Designed Biosilica and Collagen-Coated Carrier to Deliver Growth Factor for Bone Regeneration

Since the silica surface is generally composed of hydroxyl groups and ether bonds, it is considered to have a negatively charged surface that readily adsorbs oppositely charged molecules. The heparin-binding domain (HBD), mainly composed of positively charged residues, is present in many growth factors (GFs). It plays an essential role in the binding with the anionic sulfate of heparin/heparan sulfate. Based on this, GFs containing HBD may have an affinity for the anionic silica surface. We hypothesized that the silica coating would increase the association for the growth factors. To identify this, hydroxyapatite, currently used as a bone graft material and BMP2 carrier, was coated with bio-silica on the surface using a silica-forming peptide. By atomic force microscopy, we measured the binding force between GF, BMP2, and the silica surface, demonstrating that the biosilica surface showed an 8-fold higher binding strength than the HA alone. While the loading efficiency was increased due to the strong binding force, there was a problem in that the release rate was low. For effective delivery of GF by increasing diffusion rate, collagen was introduced. HA was coated with collagen and biosilica layer by layer according to collagen concentration and the number of coating layers. In the final biosilica-coated surface, the diffusion rate of two successive coatings of collagen and biosilica was higher than the one-time coating. Meanwhile, triple layers lowered the loading efficiency (LE%) and diffusion rate than the former coating.

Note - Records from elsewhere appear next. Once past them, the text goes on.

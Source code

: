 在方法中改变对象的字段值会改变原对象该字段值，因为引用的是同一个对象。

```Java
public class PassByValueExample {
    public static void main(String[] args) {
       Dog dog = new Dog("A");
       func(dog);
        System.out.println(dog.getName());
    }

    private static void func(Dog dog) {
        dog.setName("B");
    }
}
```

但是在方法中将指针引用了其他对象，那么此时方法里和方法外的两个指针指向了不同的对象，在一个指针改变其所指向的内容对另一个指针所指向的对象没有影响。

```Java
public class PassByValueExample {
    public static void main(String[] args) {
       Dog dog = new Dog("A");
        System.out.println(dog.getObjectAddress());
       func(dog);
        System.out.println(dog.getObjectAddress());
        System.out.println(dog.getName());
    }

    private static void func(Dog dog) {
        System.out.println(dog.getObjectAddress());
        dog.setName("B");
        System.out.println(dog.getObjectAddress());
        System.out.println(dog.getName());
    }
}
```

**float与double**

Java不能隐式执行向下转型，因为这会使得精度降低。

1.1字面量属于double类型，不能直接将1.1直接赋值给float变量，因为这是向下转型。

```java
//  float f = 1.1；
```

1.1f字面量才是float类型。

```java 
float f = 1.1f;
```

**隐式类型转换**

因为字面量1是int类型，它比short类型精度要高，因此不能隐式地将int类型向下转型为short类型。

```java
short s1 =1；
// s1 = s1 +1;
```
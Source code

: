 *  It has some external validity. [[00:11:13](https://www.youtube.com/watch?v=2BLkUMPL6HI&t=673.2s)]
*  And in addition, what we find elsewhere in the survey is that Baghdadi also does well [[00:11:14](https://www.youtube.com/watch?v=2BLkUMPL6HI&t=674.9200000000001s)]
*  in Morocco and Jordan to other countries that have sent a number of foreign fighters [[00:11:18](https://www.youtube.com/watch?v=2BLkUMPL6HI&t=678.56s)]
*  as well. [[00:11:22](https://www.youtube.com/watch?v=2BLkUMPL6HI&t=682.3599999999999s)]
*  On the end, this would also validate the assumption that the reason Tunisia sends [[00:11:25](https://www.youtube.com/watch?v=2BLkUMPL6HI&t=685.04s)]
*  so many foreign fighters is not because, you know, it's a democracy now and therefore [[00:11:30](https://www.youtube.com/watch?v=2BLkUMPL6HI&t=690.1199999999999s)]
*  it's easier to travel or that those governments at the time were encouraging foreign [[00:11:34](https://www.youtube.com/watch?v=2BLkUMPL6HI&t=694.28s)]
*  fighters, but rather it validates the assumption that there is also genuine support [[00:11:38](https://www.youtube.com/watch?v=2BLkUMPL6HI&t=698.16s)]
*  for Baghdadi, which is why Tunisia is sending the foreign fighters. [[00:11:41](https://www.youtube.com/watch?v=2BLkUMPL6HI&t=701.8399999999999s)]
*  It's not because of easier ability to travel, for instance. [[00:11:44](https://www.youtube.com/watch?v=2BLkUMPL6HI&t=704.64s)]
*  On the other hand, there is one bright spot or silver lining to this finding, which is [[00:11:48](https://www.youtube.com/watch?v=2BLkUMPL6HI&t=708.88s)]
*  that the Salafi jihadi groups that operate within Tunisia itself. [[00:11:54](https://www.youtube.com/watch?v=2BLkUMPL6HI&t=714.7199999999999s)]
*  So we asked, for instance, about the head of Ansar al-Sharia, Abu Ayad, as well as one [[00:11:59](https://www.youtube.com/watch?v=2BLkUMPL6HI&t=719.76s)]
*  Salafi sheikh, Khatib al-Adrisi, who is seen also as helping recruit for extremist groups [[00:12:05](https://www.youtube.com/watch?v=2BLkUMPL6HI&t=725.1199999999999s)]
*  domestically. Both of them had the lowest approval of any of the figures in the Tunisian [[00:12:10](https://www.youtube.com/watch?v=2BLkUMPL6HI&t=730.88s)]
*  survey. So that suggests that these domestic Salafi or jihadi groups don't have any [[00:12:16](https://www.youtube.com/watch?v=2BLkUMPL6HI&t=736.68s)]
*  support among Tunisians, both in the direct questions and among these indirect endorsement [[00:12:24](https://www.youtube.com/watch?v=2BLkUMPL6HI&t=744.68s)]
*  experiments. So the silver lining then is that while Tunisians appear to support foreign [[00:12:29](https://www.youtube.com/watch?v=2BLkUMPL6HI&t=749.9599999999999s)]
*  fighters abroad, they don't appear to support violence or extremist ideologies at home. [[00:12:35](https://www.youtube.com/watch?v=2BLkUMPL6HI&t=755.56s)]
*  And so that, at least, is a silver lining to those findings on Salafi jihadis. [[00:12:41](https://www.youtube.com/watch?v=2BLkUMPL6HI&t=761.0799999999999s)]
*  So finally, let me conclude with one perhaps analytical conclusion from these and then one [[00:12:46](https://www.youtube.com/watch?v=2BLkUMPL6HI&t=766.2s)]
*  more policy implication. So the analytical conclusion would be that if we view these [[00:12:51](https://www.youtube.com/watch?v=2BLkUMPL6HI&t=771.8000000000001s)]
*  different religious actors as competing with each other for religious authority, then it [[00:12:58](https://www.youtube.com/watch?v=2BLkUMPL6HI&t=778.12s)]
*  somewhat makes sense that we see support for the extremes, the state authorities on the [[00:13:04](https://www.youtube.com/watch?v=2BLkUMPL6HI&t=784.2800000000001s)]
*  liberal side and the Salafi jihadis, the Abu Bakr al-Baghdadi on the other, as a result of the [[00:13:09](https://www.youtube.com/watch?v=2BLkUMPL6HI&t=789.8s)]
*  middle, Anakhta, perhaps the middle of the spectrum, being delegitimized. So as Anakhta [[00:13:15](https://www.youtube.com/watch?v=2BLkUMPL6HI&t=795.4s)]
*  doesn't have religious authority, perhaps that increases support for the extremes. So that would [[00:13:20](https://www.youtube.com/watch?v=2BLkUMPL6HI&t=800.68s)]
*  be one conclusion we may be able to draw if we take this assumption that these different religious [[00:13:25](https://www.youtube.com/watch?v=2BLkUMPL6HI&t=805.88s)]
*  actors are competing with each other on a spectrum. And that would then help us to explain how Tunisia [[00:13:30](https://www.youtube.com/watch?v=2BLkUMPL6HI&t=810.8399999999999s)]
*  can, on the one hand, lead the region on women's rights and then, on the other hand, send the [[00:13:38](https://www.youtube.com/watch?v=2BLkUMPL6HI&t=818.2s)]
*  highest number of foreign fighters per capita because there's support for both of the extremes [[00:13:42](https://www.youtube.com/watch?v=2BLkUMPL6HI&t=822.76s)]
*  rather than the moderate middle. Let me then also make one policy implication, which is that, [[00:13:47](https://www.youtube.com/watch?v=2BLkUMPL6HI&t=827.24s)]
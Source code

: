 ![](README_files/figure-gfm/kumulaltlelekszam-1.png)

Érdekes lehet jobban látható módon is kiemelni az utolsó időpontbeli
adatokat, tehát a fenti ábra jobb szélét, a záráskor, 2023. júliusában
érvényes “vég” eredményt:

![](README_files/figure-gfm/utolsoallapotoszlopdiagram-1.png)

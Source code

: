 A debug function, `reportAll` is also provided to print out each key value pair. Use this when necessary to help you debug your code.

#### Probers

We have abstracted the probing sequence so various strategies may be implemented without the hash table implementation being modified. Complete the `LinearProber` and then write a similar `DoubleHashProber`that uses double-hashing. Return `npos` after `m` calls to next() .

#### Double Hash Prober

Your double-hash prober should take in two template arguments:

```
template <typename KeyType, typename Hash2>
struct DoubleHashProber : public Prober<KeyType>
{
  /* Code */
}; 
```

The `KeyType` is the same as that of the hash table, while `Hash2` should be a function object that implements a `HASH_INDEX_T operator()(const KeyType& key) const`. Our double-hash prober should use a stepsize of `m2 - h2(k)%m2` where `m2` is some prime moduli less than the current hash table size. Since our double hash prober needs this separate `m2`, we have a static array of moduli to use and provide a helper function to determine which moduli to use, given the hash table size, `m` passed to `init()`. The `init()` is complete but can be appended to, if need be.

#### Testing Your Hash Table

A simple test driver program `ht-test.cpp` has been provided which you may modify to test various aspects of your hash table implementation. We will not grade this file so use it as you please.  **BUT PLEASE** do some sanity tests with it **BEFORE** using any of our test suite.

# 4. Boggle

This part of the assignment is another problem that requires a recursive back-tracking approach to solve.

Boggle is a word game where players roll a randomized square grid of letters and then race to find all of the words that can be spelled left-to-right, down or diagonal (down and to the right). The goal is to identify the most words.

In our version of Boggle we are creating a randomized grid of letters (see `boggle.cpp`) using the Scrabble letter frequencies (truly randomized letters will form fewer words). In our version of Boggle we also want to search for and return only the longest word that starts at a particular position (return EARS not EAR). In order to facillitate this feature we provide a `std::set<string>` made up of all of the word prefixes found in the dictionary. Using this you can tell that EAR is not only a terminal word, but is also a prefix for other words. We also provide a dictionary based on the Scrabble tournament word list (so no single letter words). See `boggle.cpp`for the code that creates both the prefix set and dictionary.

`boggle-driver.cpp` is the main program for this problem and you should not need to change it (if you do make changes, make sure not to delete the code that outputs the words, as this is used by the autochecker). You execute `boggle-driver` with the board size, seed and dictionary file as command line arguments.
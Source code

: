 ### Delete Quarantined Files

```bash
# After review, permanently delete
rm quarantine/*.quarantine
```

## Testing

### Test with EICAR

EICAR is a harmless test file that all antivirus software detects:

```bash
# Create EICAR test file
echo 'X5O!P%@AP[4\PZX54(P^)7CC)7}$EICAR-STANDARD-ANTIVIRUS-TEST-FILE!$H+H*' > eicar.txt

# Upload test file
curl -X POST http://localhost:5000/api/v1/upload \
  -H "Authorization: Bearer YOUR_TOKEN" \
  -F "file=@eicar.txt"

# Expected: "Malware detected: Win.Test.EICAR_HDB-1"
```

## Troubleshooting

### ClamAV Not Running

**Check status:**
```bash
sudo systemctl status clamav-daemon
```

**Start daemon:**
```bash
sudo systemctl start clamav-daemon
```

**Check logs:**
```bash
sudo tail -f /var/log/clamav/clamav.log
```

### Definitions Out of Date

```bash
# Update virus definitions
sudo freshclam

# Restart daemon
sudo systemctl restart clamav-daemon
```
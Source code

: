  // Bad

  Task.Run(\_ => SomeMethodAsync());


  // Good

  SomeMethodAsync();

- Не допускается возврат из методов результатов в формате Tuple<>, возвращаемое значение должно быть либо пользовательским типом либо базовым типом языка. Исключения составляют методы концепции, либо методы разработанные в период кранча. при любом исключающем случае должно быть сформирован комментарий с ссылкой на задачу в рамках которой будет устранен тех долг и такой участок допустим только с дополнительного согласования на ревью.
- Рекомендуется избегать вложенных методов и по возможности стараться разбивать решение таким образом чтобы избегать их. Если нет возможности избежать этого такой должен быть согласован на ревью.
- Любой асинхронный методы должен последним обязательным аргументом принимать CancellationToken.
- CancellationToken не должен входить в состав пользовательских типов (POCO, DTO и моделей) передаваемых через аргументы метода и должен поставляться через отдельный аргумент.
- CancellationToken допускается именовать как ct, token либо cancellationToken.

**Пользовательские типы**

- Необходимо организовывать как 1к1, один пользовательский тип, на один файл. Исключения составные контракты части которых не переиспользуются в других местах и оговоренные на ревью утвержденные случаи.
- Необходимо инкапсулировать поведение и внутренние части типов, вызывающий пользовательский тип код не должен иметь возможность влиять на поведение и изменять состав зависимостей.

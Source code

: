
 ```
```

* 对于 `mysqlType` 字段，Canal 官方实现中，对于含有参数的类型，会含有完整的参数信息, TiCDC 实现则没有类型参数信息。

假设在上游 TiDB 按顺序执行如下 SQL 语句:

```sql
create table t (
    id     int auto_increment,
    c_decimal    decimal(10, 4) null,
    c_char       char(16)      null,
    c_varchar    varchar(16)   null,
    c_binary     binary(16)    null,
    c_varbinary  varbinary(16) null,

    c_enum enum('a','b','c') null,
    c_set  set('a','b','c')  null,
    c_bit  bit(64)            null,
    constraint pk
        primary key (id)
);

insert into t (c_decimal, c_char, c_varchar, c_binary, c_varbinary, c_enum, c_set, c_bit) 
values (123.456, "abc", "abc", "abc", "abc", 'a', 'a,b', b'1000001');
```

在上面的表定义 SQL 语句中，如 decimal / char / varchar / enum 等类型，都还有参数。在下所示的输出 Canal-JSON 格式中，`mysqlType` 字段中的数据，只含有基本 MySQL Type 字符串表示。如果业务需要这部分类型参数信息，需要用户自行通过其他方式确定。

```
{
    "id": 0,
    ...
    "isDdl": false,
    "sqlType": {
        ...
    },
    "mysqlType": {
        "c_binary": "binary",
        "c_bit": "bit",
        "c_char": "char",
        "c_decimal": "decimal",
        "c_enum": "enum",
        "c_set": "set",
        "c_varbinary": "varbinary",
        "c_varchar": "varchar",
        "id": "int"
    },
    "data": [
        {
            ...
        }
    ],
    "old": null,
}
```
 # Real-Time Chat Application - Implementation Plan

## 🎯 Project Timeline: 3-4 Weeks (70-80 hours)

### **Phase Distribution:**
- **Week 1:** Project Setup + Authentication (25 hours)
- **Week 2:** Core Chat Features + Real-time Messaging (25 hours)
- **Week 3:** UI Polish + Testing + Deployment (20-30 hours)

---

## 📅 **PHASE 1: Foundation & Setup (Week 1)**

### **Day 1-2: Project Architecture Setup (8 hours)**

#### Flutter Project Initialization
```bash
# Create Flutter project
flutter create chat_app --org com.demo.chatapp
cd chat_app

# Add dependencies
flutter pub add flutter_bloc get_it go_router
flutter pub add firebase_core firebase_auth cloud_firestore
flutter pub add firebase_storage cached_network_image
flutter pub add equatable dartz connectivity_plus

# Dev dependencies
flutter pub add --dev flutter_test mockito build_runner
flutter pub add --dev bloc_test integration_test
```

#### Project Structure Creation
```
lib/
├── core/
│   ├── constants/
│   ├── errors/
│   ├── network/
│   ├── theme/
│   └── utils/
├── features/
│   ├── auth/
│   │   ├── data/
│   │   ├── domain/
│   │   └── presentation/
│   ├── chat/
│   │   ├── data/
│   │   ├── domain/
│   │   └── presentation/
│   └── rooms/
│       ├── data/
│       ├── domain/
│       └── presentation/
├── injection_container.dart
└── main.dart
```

Double successive coatings of collagen and biosilica with 0.01% collagen displayed the highest LE% and diffusion rate. Hence, this formulation was selected as an optimal carrier for GFs. The carrier above demonstrated increases in cell proliferation, alkaline phosphatase activity, osteogenic gene expression, and calcium mineral precipitation in the osteogenesis of MC3T3 E1 cells compared to those of HA and one-time biosilica-coated HA. Therefore, the biosilica/collagen-coated HA can be an effective carrier for GF-employed therapy in bone regeneration.